Output the entries that follow, word for word.
_ _ _ _ _
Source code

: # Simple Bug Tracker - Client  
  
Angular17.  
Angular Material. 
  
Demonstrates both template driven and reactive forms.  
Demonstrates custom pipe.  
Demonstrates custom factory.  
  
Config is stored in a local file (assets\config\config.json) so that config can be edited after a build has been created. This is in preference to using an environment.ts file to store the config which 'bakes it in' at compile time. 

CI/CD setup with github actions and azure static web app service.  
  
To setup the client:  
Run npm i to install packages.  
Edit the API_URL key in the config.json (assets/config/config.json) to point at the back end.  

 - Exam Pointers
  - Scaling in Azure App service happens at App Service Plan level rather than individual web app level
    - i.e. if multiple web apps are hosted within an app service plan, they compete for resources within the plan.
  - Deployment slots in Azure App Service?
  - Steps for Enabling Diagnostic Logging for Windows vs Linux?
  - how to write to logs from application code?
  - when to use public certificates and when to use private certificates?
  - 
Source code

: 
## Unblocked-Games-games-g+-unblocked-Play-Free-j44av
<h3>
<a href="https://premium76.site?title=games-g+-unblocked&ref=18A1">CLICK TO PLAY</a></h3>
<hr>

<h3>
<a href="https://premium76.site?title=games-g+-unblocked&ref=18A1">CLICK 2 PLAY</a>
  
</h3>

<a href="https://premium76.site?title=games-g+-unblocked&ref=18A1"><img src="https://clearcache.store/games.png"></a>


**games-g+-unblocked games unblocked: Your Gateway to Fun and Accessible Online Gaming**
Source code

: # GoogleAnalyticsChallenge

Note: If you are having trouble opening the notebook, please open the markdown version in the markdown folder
_ _ _ _ _
Problem solution —
Source code

: # Simple Bug Tracker - Client  
  
Angular17.  
Angular Material. 
  
Demonstrates both template driven and reactive forms.  
Demonstrates custom pipe.  
Demonstrates custom factory.  
  
Config is stored in a local file (assets\config\config.json) so that config can be edited after a build has been created. This is in preference to using an environment.ts file to store the config which 'bakes it in' at compile time. 

CI/CD setup with github actions and azure static web app service.  
  
To setup the client:  
Run npm i to install packages.  
Edit the API_URL key in the config.json (assets/config/config.json) to point at the back end.  

 - Exam Pointers
  - Scaling in Azure App service happens at App Service Plan level rather than individual web app level
    - i.e. if multiple web apps are hosted within an app service plan, they compete for resources within the plan.
  - Deployment slots in Azure App Service?
  - Steps for Enabling Diagnostic Logging for Windows vs Linux?
  - how to write to logs from application code?
  - when to use public certificates and when to use private certificates?
  - 
Source code

: 
## Unblocked-Games-games-g+-unblocked-Play-Free-j44av
<h3>
<a href="https://premium76.site?title=games-g+-unblocked&ref=18A1">CLICK TO PLAY</a></h3>
<hr>

<h3>
<a href="https://premium76.site?title=games-g+-unblocked&ref=18A1">CLICK 2 PLAY</a>
  
</h3>

<a href="https://premium76.site?title=games-g+-unblocked&ref=18A1"><img src="https://clearcache.store/games.png"></a>


**games-g+-unblocked games unblocked: Your Gateway to Fun and Accessible Online Gaming**
Source code

: # GoogleAnalyticsChallenge

Note: If you are having trouble opening the notebook, please open the markdown version in the markdown folder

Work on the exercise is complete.